> _Task objective_:
Find the line containing "These models are" in the listing below. Repeat it exactly, along with each following line up to and including the one containing "DyT performs slightly".

_ _ _ _

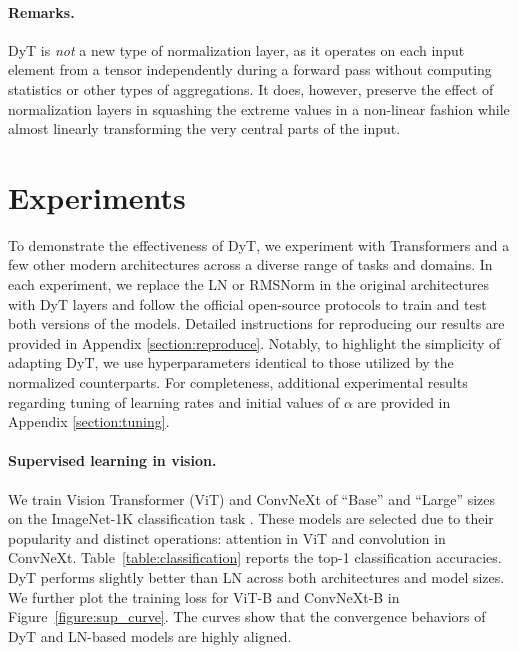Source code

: \vskip 0.2cm
\paragraph{Remarks.} DyT is \emph{not} a new type of normalization layer, as it operates on each input element from a tensor independently during a forward pass without computing statistics or other types of aggregations. It does, however, preserve the effect of normalization layers in squashing the extreme values in a non-linear fashion while almost linearly transforming the very central parts of the input.




\section{Experiments}
\label{section:experiments}

\vskip 0.2cm
To demonstrate the effectiveness of DyT, we experiment with Transformers and a few other modern architectures across a diverse range of tasks and domains.
In each experiment, we replace the LN or RMSNorm in the original architectures with DyT layers and follow the official open-source protocols to train and test both versions of the models. Detailed instructions for reproducing our results are provided in Appendix \ref{section:reproduce}.
Notably, to highlight the simplicity of adapting DyT, we use hyperparameters identical to those utilized by the normalized counterparts.
For completeness, additional experimental results regarding tuning of learning rates and initial values of $\alpha$ are provided in Appendix \ref{section:tuning}.


\vskip 0.2cm
\paragraph{Supervised learning in vision.}
We train Vision Transformer (ViT) \citep{dosovitskiy2020image} and ConvNeXt \citep{liu2022convnet} of ``Base'' and ``Large'' sizes on the ImageNet-1K classification task \citep{deng2009imagenet}.
These models are selected due to their popularity and distinct operations: attention in ViT and convolution in ConvNeXt.
Table~\ref{table:classification} reports the top-1 classification accuracies.
DyT performs slightly better than LN across both architectures and model sizes.
We further plot the training loss for ViT-B and ConvNeXt-B in Figure~\ref{figure:sup_curve}. The curves show that the convergence behaviors of DyT and LN-based models are highly aligned.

_ _ _ _

> _Result_:
These models are selected due to their popularity and distinct operations: attention in ViT and convolution in ConvNeXt.
Table~\ref{table:classification} reports the top-1 classification accuracies.
DyT performs slightly better than LN across both architectures and model sizes.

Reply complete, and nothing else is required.